Some time ago I wrote about recovery on demand. This is a method of training in which recovery is not planned in advance, but rather done when the need arises. For the athlete who is good at self-monitoring, this is a very effective way of recovering as it maximizes one’s use of training time. Unfortunately, many athletes tend to ignore their body’s signs of overreaching and with such a method would probably press ahead without ever allowing time for recovery, eventually resulting in full-blown overtraining.
“Periodization on demand” is a similar concept. Most athletes think that periodization is a rigid system in which a training plan is created which must be followed regardless of all other factors. My books have probably given that impression as everything on the plan is quite detailed and time-specific. I still think that’s a good idea as it provides a roadmap for where you are going. It doesn’t, however, mean that you must follow it without change. There can be several factors that require straying, such as illness, injury, periods of mental stress, unusual demands on your time, and more. One such factor that is seldom discussed is rate of adaptation – how quickly your fitness changes.
Physiologically, the purpose of training is stress the body with some combination of workout intensity, duration and frequency causing it to adapt. We call this adaptation “fitness.” The planning of periodization assumes the body will achieve a given level of fitness at a given time by following the plan. That may well be the case. Historically, the problem with this assumption has been that there was little in the way of data to confirm that the planned adaptation had occurred. That’s now changing due to technology.
A power meter for cycling or a GPS for running has taken some of the guesswork out of the measurement of adaptation. Such devices (there are more to come) allow you to more accurately measure performance changes – if you know what to measure. (I touched on this idea in my last blog post.)
Typically, in the Base period an endurance athlete wants to improve aerobic endurance, muscular force and speed skill. The first two can be measured using some combination of a heart rate monitor, power meter and GPS. Speed skill is still difficult for us to measure in a field test. But expect that to change when second generation power meters – yet to be released – provide more analytical information on pedaling mechanics such as individual leg contribution to power output and the range of effective force application to the pedal per stroke. In the mean time, we can easily measure aerobic endurance and muscular force adaptation.
I’ve previously written about the “Efficiency Factor” (EF) as a way of gauging changes in aerobic endurance. It’s based on the simple concept that as aerobic fitness improves, heart rate decreases at any given power output (or speed in running) [Lucia, et al, Heart rate and performance parameters in elite cyclists: A longitudinal study. Med Sci Sports Exerc, 2000, 32(10):1777-82]. Or, to reverse that, if heart rate stays the same, over time, power (or running speed) will increase as aerobic fitness improves. Heart rate by itself tells us absolutely nothing about fitness. It must be compared with something to have meaning.

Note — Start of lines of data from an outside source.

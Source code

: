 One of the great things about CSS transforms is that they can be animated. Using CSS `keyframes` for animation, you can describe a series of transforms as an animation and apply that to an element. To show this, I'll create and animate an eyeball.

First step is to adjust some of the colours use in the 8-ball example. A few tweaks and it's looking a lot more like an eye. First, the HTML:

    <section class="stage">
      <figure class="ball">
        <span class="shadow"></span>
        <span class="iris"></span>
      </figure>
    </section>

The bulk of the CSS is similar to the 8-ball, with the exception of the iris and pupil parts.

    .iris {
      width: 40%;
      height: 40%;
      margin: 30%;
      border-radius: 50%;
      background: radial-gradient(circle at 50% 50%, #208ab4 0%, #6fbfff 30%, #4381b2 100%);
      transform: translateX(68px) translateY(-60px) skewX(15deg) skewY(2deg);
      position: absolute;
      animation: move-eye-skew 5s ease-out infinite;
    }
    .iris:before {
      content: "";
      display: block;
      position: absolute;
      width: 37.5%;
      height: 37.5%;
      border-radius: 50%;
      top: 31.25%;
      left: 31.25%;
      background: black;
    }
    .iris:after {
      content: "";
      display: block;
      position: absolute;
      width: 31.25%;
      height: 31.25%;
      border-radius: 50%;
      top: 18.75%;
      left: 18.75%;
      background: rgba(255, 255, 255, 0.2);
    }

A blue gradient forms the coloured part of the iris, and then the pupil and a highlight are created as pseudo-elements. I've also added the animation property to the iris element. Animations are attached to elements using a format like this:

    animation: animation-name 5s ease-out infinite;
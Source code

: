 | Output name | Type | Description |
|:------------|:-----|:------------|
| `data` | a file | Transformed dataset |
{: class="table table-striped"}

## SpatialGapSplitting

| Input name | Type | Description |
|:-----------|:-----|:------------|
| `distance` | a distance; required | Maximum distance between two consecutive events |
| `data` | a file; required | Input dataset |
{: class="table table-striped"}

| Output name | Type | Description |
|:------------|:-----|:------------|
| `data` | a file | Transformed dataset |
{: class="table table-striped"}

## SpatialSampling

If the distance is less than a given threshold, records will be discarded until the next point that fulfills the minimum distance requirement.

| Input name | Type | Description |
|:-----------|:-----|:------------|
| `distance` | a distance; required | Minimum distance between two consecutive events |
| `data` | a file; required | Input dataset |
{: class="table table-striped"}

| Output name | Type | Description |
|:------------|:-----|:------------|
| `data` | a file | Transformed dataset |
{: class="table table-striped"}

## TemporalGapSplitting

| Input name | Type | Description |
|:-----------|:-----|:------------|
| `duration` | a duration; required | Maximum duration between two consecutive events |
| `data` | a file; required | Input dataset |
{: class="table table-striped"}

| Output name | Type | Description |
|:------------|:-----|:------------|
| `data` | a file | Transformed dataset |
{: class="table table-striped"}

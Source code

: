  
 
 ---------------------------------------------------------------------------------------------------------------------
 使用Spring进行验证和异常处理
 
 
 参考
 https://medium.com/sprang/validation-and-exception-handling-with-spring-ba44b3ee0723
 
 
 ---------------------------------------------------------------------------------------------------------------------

This brings us back to the idea of periodization on demand. The optimal way to train, I believe, is to frequently measure your adaptation changing your training only when it’s evident that fitness has plateaued at a higher level or achieved a predetermined level. By doing this you take the guesswork out of training and move on to a newer form of stress only when your body says it’s time rather than when the plan changes. Again, this doesn’t mean don’t plan. Follow it, but be willing to change it when the time is right. This will usually require that you modify the plan going forward.
How about I give you an example of this from my own training.
I use a block training form of periodization. With this method the focus of training during any given period (“block”) is quite focused with generally only one or two aspects of fitness being addressed. In block 1 this fall I focused on aerobic endurance as measured by EF. The accompanying chart shows the progression over the course of four weeks (Oct 17-Nov 17). During this time I did the same EF workout 17 times. This involved warming up for 30 minutes and then riding one hour at a fixed aerobic threshold heart rate in low zone 2 (120-125, in my case), followed by a 30-minute cool down. I used the same two courses for these sessions and the same equipment with the workouts at about the same time of day. After the workout I compared normalized power for that hour with average heart rate for the same hour (NP/AHR). That produced a ratio that ranged from a low of 1.29 to a high of 1.45. You can easily see the progression of EF in the chart. Only the EF workouts are shown here (the blank days were missed workouts due to travel, easy recovery rides, or a cycling camp from Nov 1-3).
By the middle of November it was obvious that my aerobic endurance (as reflected in the EF ratio) had plateaued. Power had increased at the same heart rate but was no longer rising. It was time to move on to the next training block, which I am currently in.
The takeaway message here is not block training or aerobic endurance training, but rather making changes to training when your body says it’s time, rather than when the plan calls for it. Some day we’ll have software that does such monitoring for you and suggests when it’s time to change your training and what those changes might be. Until then you need to pay close attention to that which is appropriate and measurable.